Start of Dataset excerpts

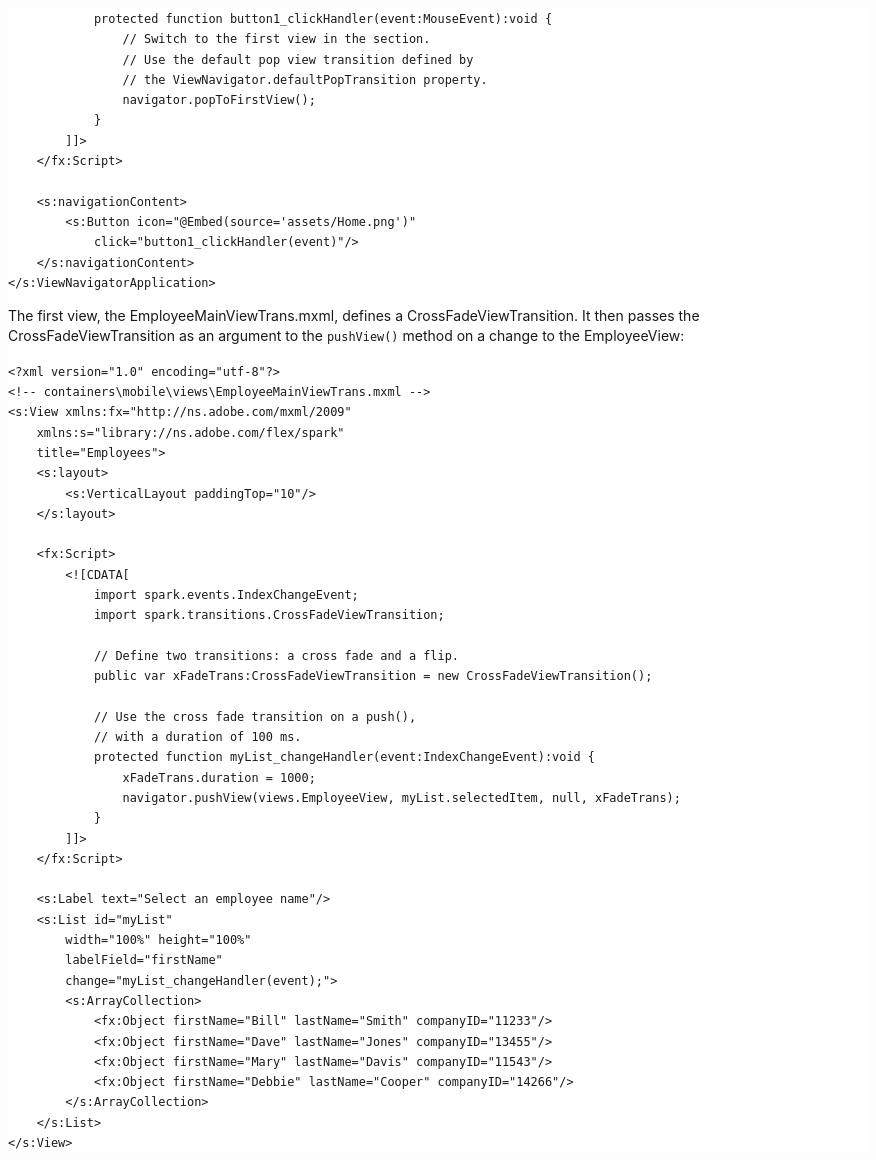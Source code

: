                 protected function button1_clickHandler(event:MouseEvent):void {
                    // Switch to the first view in the section.
                    // Use the default pop view transition defined by
                    // the ViewNavigator.defaultPopTransition property.
                    navigator.popToFirstView();
                }
            ]]>
        </fx:Script>

        <s:navigationContent>
            <s:Button icon="@Embed(source='assets/Home.png')"
                click="button1_clickHandler(event)"/>
        </s:navigationContent>
    </s:ViewNavigatorApplication>

The first view, the EmployeeMainViewTrans.mxml, defines a
CrossFadeViewTransition. It then passes the CrossFadeViewTransition as an
argument to the `pushView()` method on a change to the EmployeeView:

    <?xml version="1.0" encoding="utf-8"?>
    <!-- containers\mobile\views\EmployeeMainViewTrans.mxml -->
    <s:View xmlns:fx="http://ns.adobe.com/mxml/2009"
        xmlns:s="library://ns.adobe.com/flex/spark"
        title="Employees">
        <s:layout>
            <s:VerticalLayout paddingTop="10"/>
        </s:layout>

        <fx:Script>
            <![CDATA[
                import spark.events.IndexChangeEvent;
                import spark.transitions.CrossFadeViewTransition;

                // Define two transitions: a cross fade and a flip.
                public var xFadeTrans:CrossFadeViewTransition = new CrossFadeViewTransition();

                // Use the cross fade transition on a push(),
                // with a duration of 100 ms.
                protected function myList_changeHandler(event:IndexChangeEvent):void {
                    xFadeTrans.duration = 1000;
                    navigator.pushView(views.EmployeeView, myList.selectedItem, null, xFadeTrans);
                }
            ]]>
        </fx:Script>

        <s:Label text="Select an employee name"/>
        <s:List id="myList"
            width="100%" height="100%"
            labelField="firstName"
            change="myList_changeHandler(event);">
            <s:ArrayCollection>
                <fx:Object firstName="Bill" lastName="Smith" companyID="11233"/>
                <fx:Object firstName="Dave" lastName="Jones" companyID="13455"/>
                <fx:Object firstName="Mary" lastName="Davis" companyID="11543"/>
                <fx:Object firstName="Debbie" lastName="Cooper" companyID="14266"/>
            </s:ArrayCollection>
        </s:List>
    </s:View>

End of Dataset excerpts

> **What you are asked to do**: Return, unchanged, the run of lines above that opens with the line containing "import spark.transitions.CrossFadeViewTransition;" and closes with the line containing "duration of 100 ms.". Include both.

> **Solution**:
                import spark.transitions.CrossFadeViewTransition;

                // Define two transitions: a cross fade and a flip.
                public var xFadeTrans:CrossFadeViewTransition = new CrossFadeViewTransition();

                // Use the cross fade transition on a push(),
                // with a duration of 100 ms.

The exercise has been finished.